J.D.A. – A nossa mensagem nos últimos três anos tem sido clara: dizemos aos agricultores que é preciso produzir, trabalhar em conjunto, equilibrar a balança comercial. Para isso temos de ter medidas concretas. A nossa opção foi dar apoios maiores no programa de desenvolvimento rural a todos aqueles que trabalhem mais em conjunto através das Organizações de Produtores. O associativismo agrícola, neste caso, é no sentido de conseguirmos comercializar em conjunto. No PRODER já fizemos um aumento de 5% para novos investimentos para quem está inserido numa organização de produtores, agora subimos esse apoio até 10%. Na implementação de medidas agro-ambientais vão ter uma majoração de 3% no caso de pertencer a uma organização de produtores. Tudo somado, gradualmente, faz uma diferença significativa.

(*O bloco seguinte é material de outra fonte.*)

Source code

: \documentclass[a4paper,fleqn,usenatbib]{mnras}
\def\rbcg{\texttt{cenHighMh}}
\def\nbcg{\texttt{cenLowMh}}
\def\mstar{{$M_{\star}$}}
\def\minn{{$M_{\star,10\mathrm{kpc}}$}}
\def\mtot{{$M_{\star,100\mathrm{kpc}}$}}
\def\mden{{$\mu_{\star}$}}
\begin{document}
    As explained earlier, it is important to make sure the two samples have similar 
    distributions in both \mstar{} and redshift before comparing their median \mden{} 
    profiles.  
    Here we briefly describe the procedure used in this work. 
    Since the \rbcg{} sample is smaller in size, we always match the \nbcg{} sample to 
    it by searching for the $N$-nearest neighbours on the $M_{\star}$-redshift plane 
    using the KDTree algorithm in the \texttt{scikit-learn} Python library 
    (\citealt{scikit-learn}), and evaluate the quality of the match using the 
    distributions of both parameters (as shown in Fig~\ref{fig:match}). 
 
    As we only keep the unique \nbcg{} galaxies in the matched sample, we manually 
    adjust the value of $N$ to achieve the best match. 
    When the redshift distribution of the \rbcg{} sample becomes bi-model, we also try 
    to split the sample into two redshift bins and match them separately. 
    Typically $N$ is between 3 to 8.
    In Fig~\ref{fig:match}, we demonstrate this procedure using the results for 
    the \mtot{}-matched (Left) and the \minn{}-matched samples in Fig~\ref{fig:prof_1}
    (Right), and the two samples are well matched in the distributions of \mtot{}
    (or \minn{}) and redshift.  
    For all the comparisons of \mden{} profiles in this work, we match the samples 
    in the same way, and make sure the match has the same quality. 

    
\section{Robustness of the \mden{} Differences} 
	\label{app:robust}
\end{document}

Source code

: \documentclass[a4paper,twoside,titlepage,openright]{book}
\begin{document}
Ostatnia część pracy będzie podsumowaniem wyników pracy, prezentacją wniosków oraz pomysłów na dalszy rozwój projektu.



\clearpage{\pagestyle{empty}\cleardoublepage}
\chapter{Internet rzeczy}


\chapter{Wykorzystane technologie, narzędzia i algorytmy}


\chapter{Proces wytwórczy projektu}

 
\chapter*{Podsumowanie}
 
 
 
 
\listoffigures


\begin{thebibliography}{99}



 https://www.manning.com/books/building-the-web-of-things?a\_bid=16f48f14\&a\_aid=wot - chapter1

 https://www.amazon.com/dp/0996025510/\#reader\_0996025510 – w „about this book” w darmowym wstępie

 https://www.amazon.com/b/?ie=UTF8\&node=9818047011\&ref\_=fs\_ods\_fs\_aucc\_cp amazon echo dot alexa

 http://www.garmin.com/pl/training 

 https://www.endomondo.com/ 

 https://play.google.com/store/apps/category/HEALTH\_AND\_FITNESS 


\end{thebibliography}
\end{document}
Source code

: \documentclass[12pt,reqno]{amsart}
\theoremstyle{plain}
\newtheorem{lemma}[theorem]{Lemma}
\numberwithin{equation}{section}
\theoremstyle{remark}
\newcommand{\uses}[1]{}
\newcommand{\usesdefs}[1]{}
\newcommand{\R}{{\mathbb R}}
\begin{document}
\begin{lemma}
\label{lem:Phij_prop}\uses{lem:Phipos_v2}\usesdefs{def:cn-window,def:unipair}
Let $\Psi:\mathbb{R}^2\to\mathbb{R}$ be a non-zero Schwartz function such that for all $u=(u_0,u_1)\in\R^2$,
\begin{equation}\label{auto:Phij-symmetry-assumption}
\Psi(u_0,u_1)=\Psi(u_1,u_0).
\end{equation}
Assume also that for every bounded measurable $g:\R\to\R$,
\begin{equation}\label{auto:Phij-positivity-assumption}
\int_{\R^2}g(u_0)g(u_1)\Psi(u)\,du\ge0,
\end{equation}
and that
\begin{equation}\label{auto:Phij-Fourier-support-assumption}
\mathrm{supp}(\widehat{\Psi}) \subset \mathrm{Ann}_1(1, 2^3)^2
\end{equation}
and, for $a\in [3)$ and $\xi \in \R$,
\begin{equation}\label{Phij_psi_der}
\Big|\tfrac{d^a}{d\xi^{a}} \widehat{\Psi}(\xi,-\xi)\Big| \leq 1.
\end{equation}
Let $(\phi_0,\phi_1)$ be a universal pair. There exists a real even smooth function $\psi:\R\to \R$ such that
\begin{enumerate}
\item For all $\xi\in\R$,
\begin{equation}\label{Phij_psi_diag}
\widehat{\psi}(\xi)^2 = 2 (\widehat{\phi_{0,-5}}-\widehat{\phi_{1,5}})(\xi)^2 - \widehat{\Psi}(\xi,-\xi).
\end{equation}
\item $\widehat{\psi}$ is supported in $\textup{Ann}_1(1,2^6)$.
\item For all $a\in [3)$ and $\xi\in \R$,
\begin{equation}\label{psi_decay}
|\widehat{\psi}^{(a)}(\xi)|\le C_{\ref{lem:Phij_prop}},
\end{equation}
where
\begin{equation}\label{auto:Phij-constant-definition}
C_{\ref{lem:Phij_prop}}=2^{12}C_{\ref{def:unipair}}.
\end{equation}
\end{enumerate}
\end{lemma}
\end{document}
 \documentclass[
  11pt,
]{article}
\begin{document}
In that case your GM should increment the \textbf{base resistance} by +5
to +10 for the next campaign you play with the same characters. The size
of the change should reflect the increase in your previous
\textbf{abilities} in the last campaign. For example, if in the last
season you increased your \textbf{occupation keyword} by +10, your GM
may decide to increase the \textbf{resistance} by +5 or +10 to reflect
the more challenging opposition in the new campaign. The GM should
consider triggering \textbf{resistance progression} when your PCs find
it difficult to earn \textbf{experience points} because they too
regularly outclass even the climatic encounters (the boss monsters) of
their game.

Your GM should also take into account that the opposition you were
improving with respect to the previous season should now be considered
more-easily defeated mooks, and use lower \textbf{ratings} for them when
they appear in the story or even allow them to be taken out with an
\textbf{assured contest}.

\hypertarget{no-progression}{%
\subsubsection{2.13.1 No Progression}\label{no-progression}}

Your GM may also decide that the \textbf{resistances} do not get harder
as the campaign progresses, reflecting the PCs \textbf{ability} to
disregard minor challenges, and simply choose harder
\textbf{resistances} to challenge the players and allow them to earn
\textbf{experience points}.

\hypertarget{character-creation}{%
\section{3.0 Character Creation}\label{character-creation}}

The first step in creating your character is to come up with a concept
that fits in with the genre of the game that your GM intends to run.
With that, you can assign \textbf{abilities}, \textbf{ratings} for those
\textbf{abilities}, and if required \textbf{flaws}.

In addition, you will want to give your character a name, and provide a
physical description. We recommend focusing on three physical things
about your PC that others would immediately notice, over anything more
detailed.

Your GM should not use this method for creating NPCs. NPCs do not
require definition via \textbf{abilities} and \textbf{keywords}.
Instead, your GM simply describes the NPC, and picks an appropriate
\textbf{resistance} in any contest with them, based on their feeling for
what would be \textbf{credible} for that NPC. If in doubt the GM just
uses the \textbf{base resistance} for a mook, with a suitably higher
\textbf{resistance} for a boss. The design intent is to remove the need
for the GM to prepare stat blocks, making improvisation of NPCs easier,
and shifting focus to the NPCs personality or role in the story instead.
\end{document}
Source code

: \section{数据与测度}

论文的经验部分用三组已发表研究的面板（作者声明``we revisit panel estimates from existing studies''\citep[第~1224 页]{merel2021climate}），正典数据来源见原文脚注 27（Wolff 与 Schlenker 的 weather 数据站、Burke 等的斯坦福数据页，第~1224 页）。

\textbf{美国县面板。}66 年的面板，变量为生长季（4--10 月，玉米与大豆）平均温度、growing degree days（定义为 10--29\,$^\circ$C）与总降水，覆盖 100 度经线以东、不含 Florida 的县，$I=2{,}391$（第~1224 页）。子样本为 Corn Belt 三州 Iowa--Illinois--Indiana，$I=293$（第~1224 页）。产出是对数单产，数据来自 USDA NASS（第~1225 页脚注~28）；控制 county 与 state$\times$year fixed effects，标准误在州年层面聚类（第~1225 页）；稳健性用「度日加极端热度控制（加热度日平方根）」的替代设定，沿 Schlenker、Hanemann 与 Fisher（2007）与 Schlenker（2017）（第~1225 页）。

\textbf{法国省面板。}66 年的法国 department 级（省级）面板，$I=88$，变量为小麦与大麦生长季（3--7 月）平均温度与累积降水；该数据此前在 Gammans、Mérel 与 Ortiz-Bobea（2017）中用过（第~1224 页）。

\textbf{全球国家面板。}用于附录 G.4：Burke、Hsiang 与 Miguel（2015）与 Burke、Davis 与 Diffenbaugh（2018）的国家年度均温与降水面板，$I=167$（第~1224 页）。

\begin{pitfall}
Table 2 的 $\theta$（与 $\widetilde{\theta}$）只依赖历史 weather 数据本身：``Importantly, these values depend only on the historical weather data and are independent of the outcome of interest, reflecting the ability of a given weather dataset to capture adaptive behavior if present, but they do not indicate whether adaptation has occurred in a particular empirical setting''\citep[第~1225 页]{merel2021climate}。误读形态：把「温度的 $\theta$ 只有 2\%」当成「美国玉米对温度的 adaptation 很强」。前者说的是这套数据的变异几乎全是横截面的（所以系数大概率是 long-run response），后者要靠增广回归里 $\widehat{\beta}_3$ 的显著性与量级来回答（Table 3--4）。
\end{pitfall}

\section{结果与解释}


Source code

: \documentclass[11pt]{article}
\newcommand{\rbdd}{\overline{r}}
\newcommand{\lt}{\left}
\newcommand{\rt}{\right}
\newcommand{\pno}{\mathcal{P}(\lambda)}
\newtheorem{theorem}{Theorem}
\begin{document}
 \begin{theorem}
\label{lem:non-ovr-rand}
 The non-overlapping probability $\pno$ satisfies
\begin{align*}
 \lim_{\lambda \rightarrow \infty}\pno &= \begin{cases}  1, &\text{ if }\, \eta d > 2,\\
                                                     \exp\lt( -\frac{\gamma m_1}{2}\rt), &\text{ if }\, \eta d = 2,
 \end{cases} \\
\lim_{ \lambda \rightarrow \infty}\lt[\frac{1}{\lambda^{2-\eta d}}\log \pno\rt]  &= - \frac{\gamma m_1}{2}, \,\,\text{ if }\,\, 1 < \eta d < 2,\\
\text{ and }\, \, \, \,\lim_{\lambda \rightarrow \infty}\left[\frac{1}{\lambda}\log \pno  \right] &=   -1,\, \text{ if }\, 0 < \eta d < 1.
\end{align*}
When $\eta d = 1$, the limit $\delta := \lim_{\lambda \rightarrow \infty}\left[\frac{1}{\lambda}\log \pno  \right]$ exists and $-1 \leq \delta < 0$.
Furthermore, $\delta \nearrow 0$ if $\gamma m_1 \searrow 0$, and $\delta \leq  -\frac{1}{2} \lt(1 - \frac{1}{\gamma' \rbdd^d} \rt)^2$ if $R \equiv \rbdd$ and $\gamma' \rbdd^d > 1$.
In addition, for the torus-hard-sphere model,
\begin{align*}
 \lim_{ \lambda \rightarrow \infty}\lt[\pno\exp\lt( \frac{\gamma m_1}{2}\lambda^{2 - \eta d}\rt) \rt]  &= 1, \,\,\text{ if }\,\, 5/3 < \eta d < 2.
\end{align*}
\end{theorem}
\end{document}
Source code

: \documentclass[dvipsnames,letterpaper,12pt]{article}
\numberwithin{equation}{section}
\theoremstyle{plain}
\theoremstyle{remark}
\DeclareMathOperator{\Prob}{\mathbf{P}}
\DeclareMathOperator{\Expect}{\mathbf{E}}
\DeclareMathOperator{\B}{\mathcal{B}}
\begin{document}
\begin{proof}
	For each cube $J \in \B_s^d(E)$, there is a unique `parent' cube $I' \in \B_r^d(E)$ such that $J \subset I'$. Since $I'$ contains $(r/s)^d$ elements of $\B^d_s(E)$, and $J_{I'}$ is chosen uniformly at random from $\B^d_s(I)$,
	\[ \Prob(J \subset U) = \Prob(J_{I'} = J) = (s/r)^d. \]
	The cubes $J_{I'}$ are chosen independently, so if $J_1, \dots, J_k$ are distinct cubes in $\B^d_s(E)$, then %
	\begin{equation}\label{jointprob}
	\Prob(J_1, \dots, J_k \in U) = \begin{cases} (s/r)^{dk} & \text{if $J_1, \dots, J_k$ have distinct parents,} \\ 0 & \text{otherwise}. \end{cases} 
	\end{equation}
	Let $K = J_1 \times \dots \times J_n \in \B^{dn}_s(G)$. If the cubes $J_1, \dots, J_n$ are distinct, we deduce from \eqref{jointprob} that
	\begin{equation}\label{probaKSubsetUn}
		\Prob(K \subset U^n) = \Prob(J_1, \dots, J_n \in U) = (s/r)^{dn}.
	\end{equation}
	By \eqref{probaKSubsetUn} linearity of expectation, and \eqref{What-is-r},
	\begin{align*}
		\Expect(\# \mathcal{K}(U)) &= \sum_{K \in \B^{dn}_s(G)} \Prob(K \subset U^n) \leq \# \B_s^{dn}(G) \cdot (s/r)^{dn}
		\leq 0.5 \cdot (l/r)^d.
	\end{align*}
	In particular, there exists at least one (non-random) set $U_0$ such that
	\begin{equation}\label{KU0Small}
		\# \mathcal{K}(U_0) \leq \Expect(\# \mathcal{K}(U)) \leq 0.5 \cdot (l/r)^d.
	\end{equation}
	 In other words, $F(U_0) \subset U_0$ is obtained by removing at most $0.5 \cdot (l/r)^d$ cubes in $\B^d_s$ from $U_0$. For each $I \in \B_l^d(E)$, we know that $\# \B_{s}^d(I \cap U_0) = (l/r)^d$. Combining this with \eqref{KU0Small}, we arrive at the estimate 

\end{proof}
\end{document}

C.P. - Esta medida pode levantar questões como a criação de organizações de produtores apenas para obter os benefícios. Como se pode evitar esta situação?
J.D.A. - Nunca podemos evitar completamente que haja excepções à resposta de uma política pública. Vamos rever a legislação nacional que classifica o que é uma organização de produtores e nalguns casos colocar critérios mais exigentes. Nos casos em que já somos exigentes vamos rever. Por outro lado, existe no PdR uma medida de apoio a novas organizações de produtores, mas essa vamos aplicá-la apenas em sectores e regiões em que haja pouca organização ou seja inexistente. Vamos ter critérios de selecção para focar que esses apoios sejam só para onde não existem organizações de produtores e não para onde já as há. Em conjunto, acho que esta medida vai permitir incentivar a concentração de oferta. O nosso objectivo é mesmo que os agricultores que estão fora de organizações passem a estar dentro, e não tanto duplicar e criar mais organizações de produtores.
C.P. - A transferência de conhecimento científico para a realidade empresarial nem sempre é fácil. Como se pode aumentar a capacidade transferência de conhecimento científico para o sector agrícola e florestal?
J.D.A. - A forma mais correcta, e a reforma da PAC permitiu isso, é a criação dos chamados «grupos aproximantes», em que obriga que apoios públicos à investigação existam só nos casos em que haja uma plataforma que junte investigadores e o sector. Obrigar à existência de organizações de produtores e agricultores dentro da plataforma é a forma mais correcta de não ter uma investigação abstracta e ter uma investigação aplicada, com os resultados a passar aos agricultores. A criação da plataforma tem de partir do sector. Qualquer sector pode juntar-se com uma unidade de investigação e, para o efeito que queira, candidatar-se a estes apoios para um determinado projecto.
C.P. - A Confederação dos Agricultores de Portugal considera importante trabalhar em parceria com a entidade congénere no Turismo, a Confederação do Turismo Português. A nível de Governo, as respectivas secretarias trabalham em conjunto estes sectores?
J.D.A. – Já trabalhamos sim. Na estratégia do turismo foram feitas uma série de referências para o sector agrícola. Recentemente, estabelecemos um protocolo entre a ViniPortugal e o Instituto do Turismo Português, que foi firmado por mim e pelo secretário de Estado do Turismo. Começamos com o vinho e vamos continuar a trabalhar mais neste sentido. Vamos continuar a trabalhar para conotar a agricultura com o turismo.